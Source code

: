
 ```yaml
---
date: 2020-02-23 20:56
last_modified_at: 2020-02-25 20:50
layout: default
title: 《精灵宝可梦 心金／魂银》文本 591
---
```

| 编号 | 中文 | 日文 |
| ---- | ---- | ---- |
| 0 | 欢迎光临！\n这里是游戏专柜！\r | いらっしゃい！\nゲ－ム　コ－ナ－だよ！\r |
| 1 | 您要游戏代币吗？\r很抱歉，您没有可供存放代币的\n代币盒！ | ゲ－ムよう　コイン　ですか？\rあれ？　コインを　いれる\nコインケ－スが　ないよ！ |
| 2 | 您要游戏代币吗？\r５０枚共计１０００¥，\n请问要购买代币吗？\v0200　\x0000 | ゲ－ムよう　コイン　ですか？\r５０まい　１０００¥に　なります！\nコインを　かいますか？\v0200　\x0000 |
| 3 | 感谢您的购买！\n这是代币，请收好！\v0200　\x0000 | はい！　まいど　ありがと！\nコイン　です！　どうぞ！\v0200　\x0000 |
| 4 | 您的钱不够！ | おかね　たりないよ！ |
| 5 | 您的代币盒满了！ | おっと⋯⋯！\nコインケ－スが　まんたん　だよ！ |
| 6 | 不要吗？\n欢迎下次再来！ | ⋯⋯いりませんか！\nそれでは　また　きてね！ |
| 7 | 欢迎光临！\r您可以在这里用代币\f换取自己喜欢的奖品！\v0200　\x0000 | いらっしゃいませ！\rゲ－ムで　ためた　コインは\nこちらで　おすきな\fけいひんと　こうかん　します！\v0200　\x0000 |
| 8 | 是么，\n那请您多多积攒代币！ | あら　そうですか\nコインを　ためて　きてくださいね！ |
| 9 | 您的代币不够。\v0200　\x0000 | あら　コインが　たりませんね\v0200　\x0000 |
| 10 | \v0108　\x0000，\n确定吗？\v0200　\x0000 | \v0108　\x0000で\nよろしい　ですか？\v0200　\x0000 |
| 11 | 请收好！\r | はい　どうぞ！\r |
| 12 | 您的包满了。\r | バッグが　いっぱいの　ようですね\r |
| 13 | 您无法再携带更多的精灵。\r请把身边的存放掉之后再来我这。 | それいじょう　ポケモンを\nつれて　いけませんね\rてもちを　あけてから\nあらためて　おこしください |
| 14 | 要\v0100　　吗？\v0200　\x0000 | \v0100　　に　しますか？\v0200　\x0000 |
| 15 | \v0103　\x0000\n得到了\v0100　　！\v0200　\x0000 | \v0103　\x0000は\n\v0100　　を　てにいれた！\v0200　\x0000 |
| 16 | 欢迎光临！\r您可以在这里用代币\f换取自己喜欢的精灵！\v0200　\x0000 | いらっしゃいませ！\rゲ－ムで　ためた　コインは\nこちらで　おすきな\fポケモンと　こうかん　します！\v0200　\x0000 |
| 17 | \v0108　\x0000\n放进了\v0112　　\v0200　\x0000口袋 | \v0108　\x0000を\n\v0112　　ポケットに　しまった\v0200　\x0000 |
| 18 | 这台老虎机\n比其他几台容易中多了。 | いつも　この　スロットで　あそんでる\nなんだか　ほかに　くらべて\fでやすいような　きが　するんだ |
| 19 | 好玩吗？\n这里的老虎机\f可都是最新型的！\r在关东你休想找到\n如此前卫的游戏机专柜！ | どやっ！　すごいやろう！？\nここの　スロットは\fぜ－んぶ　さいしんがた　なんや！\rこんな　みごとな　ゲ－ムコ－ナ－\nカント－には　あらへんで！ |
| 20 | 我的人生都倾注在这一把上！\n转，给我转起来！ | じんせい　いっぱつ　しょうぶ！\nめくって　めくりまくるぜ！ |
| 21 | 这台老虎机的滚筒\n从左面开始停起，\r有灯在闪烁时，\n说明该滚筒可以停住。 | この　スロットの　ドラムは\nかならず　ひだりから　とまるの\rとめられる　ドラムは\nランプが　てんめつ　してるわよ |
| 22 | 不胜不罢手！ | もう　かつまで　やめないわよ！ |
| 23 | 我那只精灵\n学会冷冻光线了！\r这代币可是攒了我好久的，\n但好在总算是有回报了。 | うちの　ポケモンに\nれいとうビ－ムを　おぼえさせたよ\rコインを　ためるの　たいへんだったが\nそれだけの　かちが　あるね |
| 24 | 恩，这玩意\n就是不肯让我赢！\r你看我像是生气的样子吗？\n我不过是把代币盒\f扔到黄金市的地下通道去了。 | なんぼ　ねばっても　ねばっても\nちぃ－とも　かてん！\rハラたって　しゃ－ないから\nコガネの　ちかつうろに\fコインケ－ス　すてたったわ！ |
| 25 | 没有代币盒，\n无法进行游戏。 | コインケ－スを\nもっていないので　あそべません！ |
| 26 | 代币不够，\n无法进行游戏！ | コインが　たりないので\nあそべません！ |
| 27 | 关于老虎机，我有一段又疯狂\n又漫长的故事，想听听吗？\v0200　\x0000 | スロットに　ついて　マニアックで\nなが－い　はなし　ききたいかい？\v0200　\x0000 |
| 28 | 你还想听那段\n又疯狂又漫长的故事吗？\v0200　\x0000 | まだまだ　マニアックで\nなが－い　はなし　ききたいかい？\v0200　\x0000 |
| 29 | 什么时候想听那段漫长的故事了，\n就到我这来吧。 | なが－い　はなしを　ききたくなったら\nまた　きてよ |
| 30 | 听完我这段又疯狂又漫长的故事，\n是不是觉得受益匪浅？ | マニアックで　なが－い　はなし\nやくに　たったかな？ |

* [Prompt]: Search the data for "コインは". Copy each line that has it.

* [Answer]:
| 7 | 欢迎光临！\r您可以在这里用代币\f换取自己喜欢的奖品！\v0200　\x0000 | いらっしゃいませ！\rゲ－ムで　ためた　コインは\nこちらで　おすきな\fけいひんと　こうかん　します！\v0200　\x0000 |
| 16 | 欢迎光临！\r您可以在这里用代币\f换取自己喜欢的精灵！\v0200　\x0000 | いらっしゃいませ！\rゲ－ムで　ためた　コインは\nこちらで　おすきな\fポケモンと　こうかん　します！\v0200　\x0000 |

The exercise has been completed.